Our trade deficit with China is getting all of the attention these days. But, when expressed in per capita terms, our deficit with China in manufactured goods is nineteenth on the list. Our per capita deficit with other nations such as Japan, Germany, Mexico, Korea and others (all much more densely populated than the U.S.) is worse. In fact, our largest per capita trade deficit in manufactured goods is with Ireland, a nation twice as densely populated as the U.S. Our per capita deficit with Ireland is twenty-five times worse than China's. My point is not that our deficit with China isn't a problem, but rather that it's exactly what we should have expected when we suddenly applied a trade policy that was a proven failure around the world to a country with one sixth of the world's population.
Ricardo's principle of comparative advantage is overly simplistic and flawed because it does not take into consideration this population density effect and what happens when two nations grossly disparate in population density attempt to trade freely in manufactured goods. While free trade in natural resources and free trade in manufactured goods between nations of roughly equal population density is indeed beneficial, just as Ricardo predicts, it is a sure-fire loser when attempting to trade freely in manufactured goods with a nation with an excessive population density.

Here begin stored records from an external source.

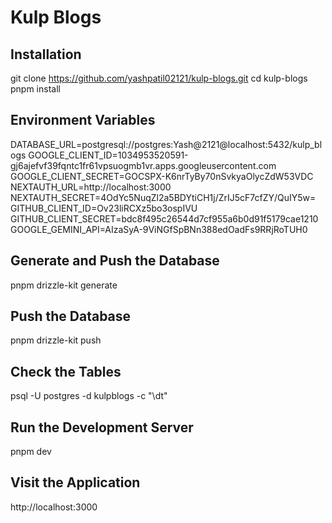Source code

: # Kulp Blogs

## Installation
git clone https://github.com/yashpatil02121/kulp-blogs.git
cd kulp-blogs
pnpm install

## Environment Variables
<!-- env -->
DATABASE_URL=postgresql://postgres:Yash@2121@localhost:5432/kulp_blogs 
GOOGLE_CLIENT_ID=1034953520591-gj6ajefvf39fqntc1fr61vpsuogmb1vr.apps.googleusercontent.com 
GOOGLE_CLIENT_SECRET=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 
NEXTAUTH_URL=http://localhost:3000 
NEXTAUTH_SECRET=4OdYc5NuqZl2a5BDYtiCH1j/ZrIJ5cF7cfZY/QuIY5w= 
GITHUB_CLIENT_ID=Ov23liRCXz5bo3ospIVU
GITHUB_CLIENT_SECRET=bdc8f495c26544d7cf955a6b0d91f5179cae1210
GOOGLE_GEMINI_API=AIzaSyA-9ViNGfSpBNn388edOadFs9RRjRoTUH0

## Generate and Push the Database
pnpm drizzle-kit generate

## Push the Database
pnpm drizzle-kit push

## Check the Tables
psql -U postgres -d kulpblogs -c "\dt"

## Run the Development Server
pnpm dev

## Visit the Application
http://localhost:3000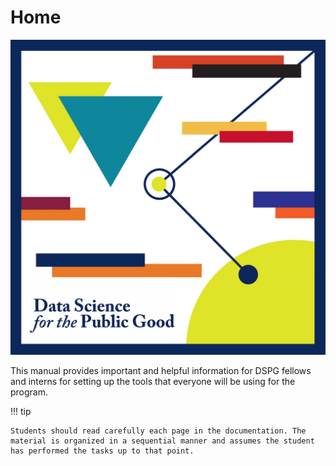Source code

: # Home

![DSPG 3 State Logo](/../static/img/DSPG3StateLogo.jpg "DSPG 3 State Logo")

This manual provides important and helpful information for DSPG fellows and interns for setting up the tools that everyone will be using for the program.

!!! tip

    Students should read carefully each page in the documentation. The material is organized in a sequential manner and assumes the student has performed the tasks up to that point.
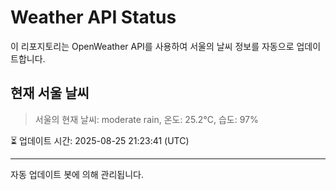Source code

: 
# Weather API Status

이 리포지토리는 OpenWeather API를 사용하여 서울의 날씨 정보를 자동으로 업데이트합니다.

## 현재 서울 날씨
> 서울의 현재 날씨: moderate rain, 온도: 25.2°C, 습도: 97%

⏳ 업데이트 시간: 2025-08-25 21:23:41 (UTC)

---
자동 업데이트 봇에 의해 관리됩니다.
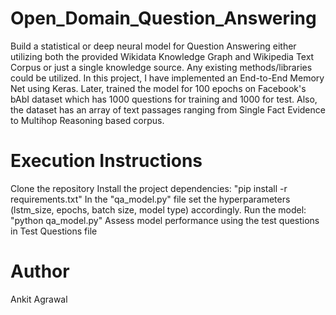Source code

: # Open_Domain_Question_Answering
Build a statistical or deep neural model for Question Answering either utilizing both the provided Wikidata Knowledge Graph and Wikipedia Text Corpus or just a single knowledge source. Any existing methods/libraries could be utilized. In this project, I have implemented an End-to-End Memory Net using Keras. Later, trained the model for 100 epochs on Facebook's bAbI dataset which has 1000 questions for training and 1000 for test. Also, the dataset has an array of text passages ranging from Single Fact Evidence to Multihop Reasoning based corpus.

# Execution Instructions
Clone the repository
Install the project dependencies: "pip install -r requirements.txt"
In the "qa_model.py" file set the hyperparameters (lstm_size, epochs, batch size, model type) accordingly.
Run the model: "python qa_model.py"
Assess model performance using the test questions in Test Questions file

# Author
Ankit Agrawal
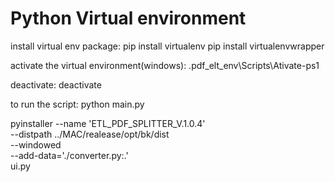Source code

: # Python Virtual environment

install virtual env package: 
pip install virtualenv
pip install virtualenvwrapper

activate the virtual environment(windows): 
.pdf_elt_env\Scripts\Ativate-ps1

deactivate: 
deactivate

to run the script: python main.py



pyinstaller --name 'ETL_PDF_SPLITTER_V.1.0.4' \
            --distpath ../MAC/realease/opt/bk/dist \
            --windowed  \
            --add-data='./converter.py:.' \
            ui.py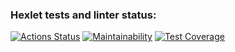### Hexlet tests and linter status:
[![Actions Status](https://github.com/kaolin223/frontend-project-46/actions/workflows/hexlet-check.yml/badge.svg)](https://github.com/kaolin223/frontend-project-46/actions)
[![Maintainability](https://api.codeclimate.com/v1/badges/1c974213634dc8e5c619/maintainability)](https://codeclimate.com/github/kaolin223/frontend-project-46/maintainability)
[![Test Coverage](https://api.codeclimate.com/v1/badges/1c974213634dc8e5c619/test_coverage)](https://codeclimate.com/github/kaolin223/frontend-project-46/test_coverage)
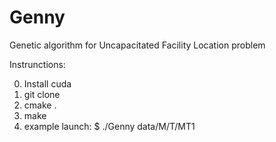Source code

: # Genny
Genetic algorithm for Uncapacitated Facility Location problem

Instrunctions:

0) Install cuda
1) git clone
2) cmake .
3) make
4) example launch: $ ./Genny data/M/T/MT1
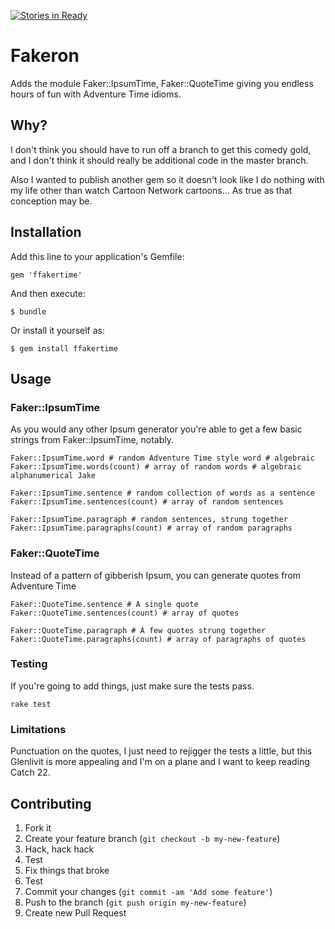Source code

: [![Stories in Ready](https://badge.waffle.io/dirkkelly/ffakertime.png?label=ready&title=Ready)](https://waffle.io/dirkkelly/ffakertime)
# Fakeron

Adds the module Faker::IpsumTime, Faker::QuoteTime giving you endless hours of fun with Adventure Time idioms.

## Why?

I don't think you should have to run off a branch to get this comedy gold, and I don't think it should really be additional code in the master branch.

Also I wanted to publish another gem so it doesn't look like I do nothing with my life other than watch Cartoon Network cartoons... As true as that conception may be.

## Installation

Add this line to your application's Gemfile:

    gem 'ffakertime'

And then execute:

    $ bundle

Or install it yourself as:

    $ gem install ffakertime

## Usage

### Faker::IpsumTime

As you would any other Ipsum generator you're able to get a few basic strings from Faker::IpsumTime, notably.

    Faker::IpsumTime.word # random Adventure Time style word # algebraic
    Faker::IpsumTime.words(count) # array of random words # algebraic alphanumerical Jake

    Faker::IpsumTime.sentence # random collection of words as a sentence
    Faker::IpsumTime.sentences(count) # array of random sentences

    Faker::IpsumTime.paragraph # random sentences, strung together
    Faker::IpsumTime.paragraphs(count) # array of random paragraphs

### Faker::QuoteTime

Instead of a pattern of gibberish Ipsum, you can generate quotes from Adventure Time

    Faker::QuoteTime.sentence # A single quote
    Faker::QuoteTime.sentences(count) # array of quotes

    Faker::QuoteTime.paragraph # A few quotes strung together
    Faker::QuoteTime.paragraphs(count) # array of paragraphs of quotes

### Testing

If you're going to add things, just make sure the tests pass.

    rake test

### Limitations

Punctuation on the quotes, I just need to rejigger the tests a little, but this Glenlivit is more appealing and I'm on a plane and I want to keep reading Catch 22.

## Contributing

1. Fork it
2. Create your feature branch (`git checkout -b my-new-feature`)
3. Hack, hack hack
4. Test
5. Fix things that broke
6. Test
7. Commit your changes (`git commit -am 'Add some feature'`)
8. Push to the branch (`git push origin my-new-feature`)
9. Create new Pull Request
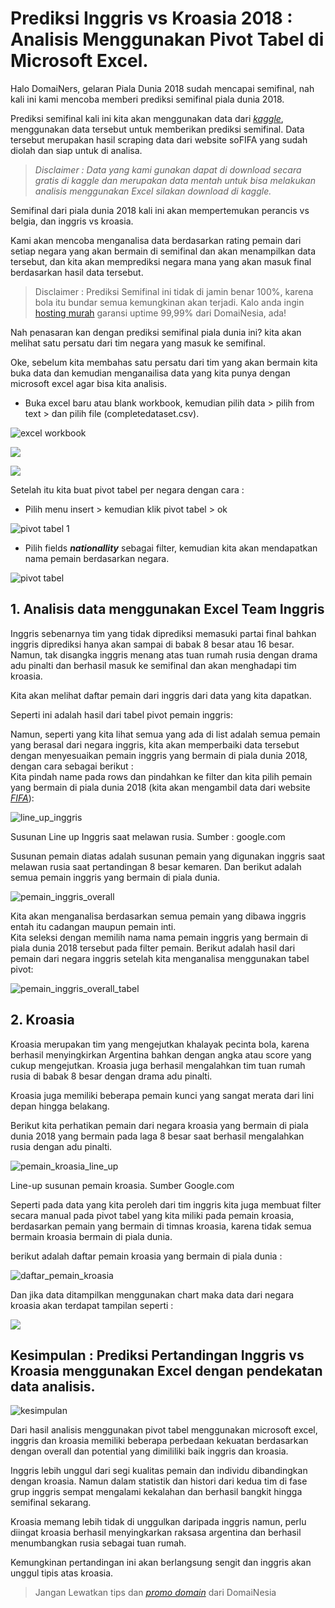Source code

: # Prediksi Inggris vs Kroasia 2018 : Analisis Menggunakan Pivot Tabel di Microsoft Excel.


Halo DomaiNers, gelaran Piala Dunia 2018 sudah mencapai semifinal, nah kali ini kami mencoba memberi prediksi semifinal piala dunia 2018.

Prediksi semifinal kali ini kita akan menggunakan data dari [_kaggle_](https://www.kaggle.com/thec03u5/fifa-18-demo-player-dataset), menggunakan data tersebut untuk memberikan prediksi semifinal. Data tersebut merupakan hasil scraping data dari website soFIFA yang sudah diolah dan siap untuk di analisa.

> _Disclaimer : Data yang kami gunakan dapat di download secara gratis di kaggle dan merupakan data mentah untuk bisa melakukan analisis menggunakan Excel silakan download di kaggle._

Semifinal dari piala dunia 2018 kali ini akan mempertemukan perancis vs belgia, dan inggris vs kroasia.

Kami akan mencoba menganalisa data berdasarkan rating pemain dari setiap negara yang akan bermain di semifinal dan akan menampilkan data tersebut, dan kita akan memprediksi negara mana yang akan masuk final berdasarkan hasil data tersebut.

> Disclaimer : Prediksi Semifinal ini tidak di jamin benar 100%, karena bola itu bundar semua kemungkinan akan terjadi. Kalo anda ingin [hosting murah](https://stackedit.io/app) garansi uptime 99,99% dari DomaiNesia, ada!

Nah penasaran kan dengan prediksi semifinal piala dunia ini? kita akan melihat satu persatu dari tim negara yang masuk ke semifinal.

Oke, sebelum kita membahas satu persatu dari tim yang akan bermain kita buka data dan kemudian menganailisa data yang kita punya dengan microsoft excel agar bisa kita analisis.

-   Buka excel baru atau blank workbook, kemudian pilih data > pilih from text > dan pilih file (completedataset.csv).

![excel workbook](https://www.domainesia.com/asset/uploads/2018/07/1.jpg)

![](https://www.domainesia.com/asset/uploads/2018/07/2.jpg)

![](https://www.domainesia.com/asset/uploads/2018/07/3.jpg)

Setelah itu kita buat pivot tabel per negara dengan cara :

-   Pilih menu insert > kemudian klik pivot tabel > ok

![pivot tabel 1 ](https://www.domainesia.com/asset/uploads/2018/07/4.jpg)

-   Pilih fields _**nationallity**_ sebagai filter, kemudian kita akan mendapatkan nama pemain berdasarkan negara.

![pivot tabel](https://www.domainesia.com/asset/uploads/2018/07/5.jpg)

## 1. Analisis data menggunakan Excel Team Inggris

Inggris sebenarnya tim yang tidak diprediksi memasuki partai final bahkan inggris diprediksi hanya akan sampai di babak 8 besar atau 16 besar. Namun, tak disangka inggris menang atas tuan rumah rusia dengan drama adu pinalti dan berhasil masuk ke semifinal dan akan menghadapi tim kroasia.

Kita akan melihat daftar pemain dari inggris dari data yang kita dapatkan.

Seperti ini adalah hasil dari tabel pivot pemain inggris:

Namun, seperti yang kita lihat semua yang ada di list adalah semua pemain yang berasal dari negara inggris, kita akan memperbaiki data tersebut dengan menyesuaikan pemain inggris yang bermain di piala dunia 2018, dengan cara sebagai berikut :  
Kita pindah name pada rows dan pindahkan ke filter dan kita pilih pemain yang bermain di piala dunia 2018 (kita akan mengambil data dari website [_FIFA_](https://www.fifa.com/)):

![line_up_inggris](https://www.domainesia.com/asset/uploads/2018/07/line_up_inggris.jpg)

Susunan Line up Inggris saat melawan rusia. Sumber : google.com

Susunan pemain diatas adalah susunan pemain yang digunakan inggris saat melawan rusia saat pertandingan 8 besar kemaren. Dan berikut adalah semua pemain inggris yang bermain di piala dunia.

![pemain_inggris_overall](https://www.domainesia.com/asset/uploads/2018/07/pemain_inggris_overall.jpg)

Kita akan menganalisa berdasarkan semua pemain yang dibawa inggris entah itu cadangan maupun pemain inti.  
Kita seleksi dengan memilih nama nama pemain inggris yang bermain di piala dunia 2018 tersebut pada filter pemain. Berikut adalah hasil dari pemain dari negara inggris setelah kita menganalisa menggunakan tabel pivot:

![pemain_inggris_overall_tabel](https://www.domainesia.com/asset/uploads/2018/07/pemain_inggris_overall_tabel.jpg)

## 2. Kroasia

Kroasia merupakan tim yang mengejutkan khalayak pecinta bola, karena berhasil menyingkirkan Argentina bahkan dengan angka atau score yang cukup mengejutkan. Kroasia juga berhasil mengalahkan tim tuan rumah rusia di babak 8 besar dengan drama adu pinalti.

Kroasia juga memiliki beberapa pemain kunci yang sangat merata dari lini depan hingga belakang.

Berikut kita perhatikan pemain dari negara kroasia yang bermain di piala dunia 2018 yang bermain pada laga 8 besar saat berhasil mengalahkan rusia dengan adu pinalti.

![pemain_kroasia_line_up](https://www.domainesia.com/asset/uploads/2018/07/pemain_kroasia_line_up.jpg)

Line-up susunan pemain kroasia. Sumber Google.com

Seperti pada data yang kita peroleh dari tim inggris kita juga membuat filter secara manual pada pivot tabel yang kita miliki pada pemain kroasia, berdasarkan pemain yang bermain di timnas kroasia, karena tidak semua bermain kroasia bermain di piala dunia.

berikut adalah daftar pemain kroasia yang bermain di piala dunia :

![daftar_pemain_kroasia](https://www.domainesia.com/asset/uploads/2018/07/daftar_pemain_kroasia.jpg)

Dan jika data ditampilkan menggunakan chart maka data dari negara kroasia akan terdapat tampilan seperti :

![](https://www.domainesia.com/asset/uploads/2018/07/pemain_kroasia_tabel.jpg)

## Kesimpulan : Prediksi Pertandingan Inggris vs Kroasia menggunakan Excel dengan pendekatan data analisis.

![kesimpulan](https://www.domainesia.com/asset/uploads/2018/07/kesimpulan-.jpg)

Dari hasil analisis menggunakan pivot tabel menggunakan microsoft excel, inggris dan kroasia memiliki beberapa perbedaan kekuatan berdasarkan dengan overall dan potential yang dimililiki baik inggris dan kroasia.

Inggris lebih unggul dari segi kualitas pemain dan individu dibandingkan dengan kroasia. Namun dalam statistik dan histori dari kedua tim di fase grup inggris sempat mengalami kekalahan dan berhasil bangkit hingga semifinal sekarang.

Kroasia memang lebih tidak di unggulkan daripada inggris namun, perlu diingat kroasia berhasil menyingkarkan raksasa argentina dan berhasil menumbangkan rusia sebagai tuan rumah.

Kemungkinan pertandingan ini akan berlangsung sengit dan inggris akan unggul tipis atas kroasia.

> Jangan Lewatkan tips dan [_promo domain_](https://stackedit.io/app) dari DomaiNesia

If you're interested in learning more about this important new economic theory, then I invite you to visit my web site at OpenWindowPublishingCo.com where you can read the preface for free, join in the blog discussion and, of course, buy the book if you like. (It's also available at Amazon.com.)
Please forgive the somewhat "spammish" nature of the previous paragraph, but I don't know how else to inject this new theory into the debate about trade without drawing attention to the book that explains the theory.
Keep up the good work of raising concern about our trade deficit!
Pete Murphy
Author, Five Short Blasts
Thanks Pete,
I realize that trying to cover a body of work in a couple paragraphs can't do it justice. I'll stop by when I have a little more time.